> [ASSIGNMENT]
Every line of the material below, from the top through the line with "The scintillator bars", should be reproduced exactly.

> [RECORDS SHOWN]
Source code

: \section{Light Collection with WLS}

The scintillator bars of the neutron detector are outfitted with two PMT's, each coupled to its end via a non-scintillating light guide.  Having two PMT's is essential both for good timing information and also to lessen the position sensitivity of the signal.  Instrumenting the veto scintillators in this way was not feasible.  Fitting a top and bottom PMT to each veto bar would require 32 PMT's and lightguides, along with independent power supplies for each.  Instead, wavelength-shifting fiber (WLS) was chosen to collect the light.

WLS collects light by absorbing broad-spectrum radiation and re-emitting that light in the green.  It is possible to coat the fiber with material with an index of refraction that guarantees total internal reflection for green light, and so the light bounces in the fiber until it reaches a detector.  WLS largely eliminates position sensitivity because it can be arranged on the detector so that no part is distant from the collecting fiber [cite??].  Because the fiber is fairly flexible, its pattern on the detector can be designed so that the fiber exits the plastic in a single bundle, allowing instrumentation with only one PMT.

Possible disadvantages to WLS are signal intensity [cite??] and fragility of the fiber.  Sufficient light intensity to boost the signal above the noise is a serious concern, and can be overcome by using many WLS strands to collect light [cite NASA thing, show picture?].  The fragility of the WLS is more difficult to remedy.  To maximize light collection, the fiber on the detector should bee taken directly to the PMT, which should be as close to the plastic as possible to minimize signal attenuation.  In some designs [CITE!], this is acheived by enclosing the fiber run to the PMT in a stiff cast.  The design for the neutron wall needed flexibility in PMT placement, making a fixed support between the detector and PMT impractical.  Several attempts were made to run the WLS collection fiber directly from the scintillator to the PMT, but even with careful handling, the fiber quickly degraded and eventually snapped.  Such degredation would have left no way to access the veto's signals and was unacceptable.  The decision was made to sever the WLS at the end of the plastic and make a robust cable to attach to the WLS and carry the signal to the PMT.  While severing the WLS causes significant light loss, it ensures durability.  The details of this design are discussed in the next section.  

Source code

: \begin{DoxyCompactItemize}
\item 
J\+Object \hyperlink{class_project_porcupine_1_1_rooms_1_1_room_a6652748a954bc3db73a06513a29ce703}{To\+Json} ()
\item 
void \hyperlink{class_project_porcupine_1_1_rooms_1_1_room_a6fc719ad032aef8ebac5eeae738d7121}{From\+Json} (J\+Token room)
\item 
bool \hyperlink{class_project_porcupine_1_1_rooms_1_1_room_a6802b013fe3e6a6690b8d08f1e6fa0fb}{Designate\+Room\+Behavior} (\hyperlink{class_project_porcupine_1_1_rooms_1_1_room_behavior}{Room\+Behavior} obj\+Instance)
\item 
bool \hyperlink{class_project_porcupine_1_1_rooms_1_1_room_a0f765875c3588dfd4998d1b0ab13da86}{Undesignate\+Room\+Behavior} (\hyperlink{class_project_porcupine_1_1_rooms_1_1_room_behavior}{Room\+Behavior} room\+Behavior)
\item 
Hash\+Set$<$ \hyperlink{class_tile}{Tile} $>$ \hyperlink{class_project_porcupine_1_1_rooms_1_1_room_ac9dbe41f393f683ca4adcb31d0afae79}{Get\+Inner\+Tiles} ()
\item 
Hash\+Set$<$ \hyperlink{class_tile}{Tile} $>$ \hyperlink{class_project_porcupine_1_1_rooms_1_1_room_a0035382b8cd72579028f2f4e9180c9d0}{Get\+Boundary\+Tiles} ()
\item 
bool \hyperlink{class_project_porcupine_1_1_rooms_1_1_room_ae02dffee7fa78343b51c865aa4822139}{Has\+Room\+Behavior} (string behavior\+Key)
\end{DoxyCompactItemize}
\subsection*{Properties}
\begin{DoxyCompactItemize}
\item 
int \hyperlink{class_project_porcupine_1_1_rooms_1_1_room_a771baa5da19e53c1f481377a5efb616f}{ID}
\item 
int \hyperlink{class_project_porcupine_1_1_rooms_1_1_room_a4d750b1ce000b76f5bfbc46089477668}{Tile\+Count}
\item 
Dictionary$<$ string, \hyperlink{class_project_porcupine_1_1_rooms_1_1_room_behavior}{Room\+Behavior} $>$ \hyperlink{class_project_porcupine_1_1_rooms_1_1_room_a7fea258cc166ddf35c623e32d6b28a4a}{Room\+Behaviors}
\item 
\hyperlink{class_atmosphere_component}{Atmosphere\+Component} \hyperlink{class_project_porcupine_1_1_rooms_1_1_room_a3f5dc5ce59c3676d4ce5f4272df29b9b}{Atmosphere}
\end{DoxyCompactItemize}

> [ANSWER TO THIS EXERCISE]
Source code

: \section{Light Collection with WLS}

The scintillator bars of the neutron detector are outfitted with two PMT's, each coupled to its end via a non-scintillating light guide.  Having two PMT's is essential both for good timing information and also to lessen the position sensitivity of the signal.  Instrumenting the veto scintillators in this way was not feasible.  Fitting a top and bottom PMT to each veto bar would require 32 PMT's and lightguides, along with independent power supplies for each.  Instead, wavelength-shifting fiber (WLS) was chosen to collect the light.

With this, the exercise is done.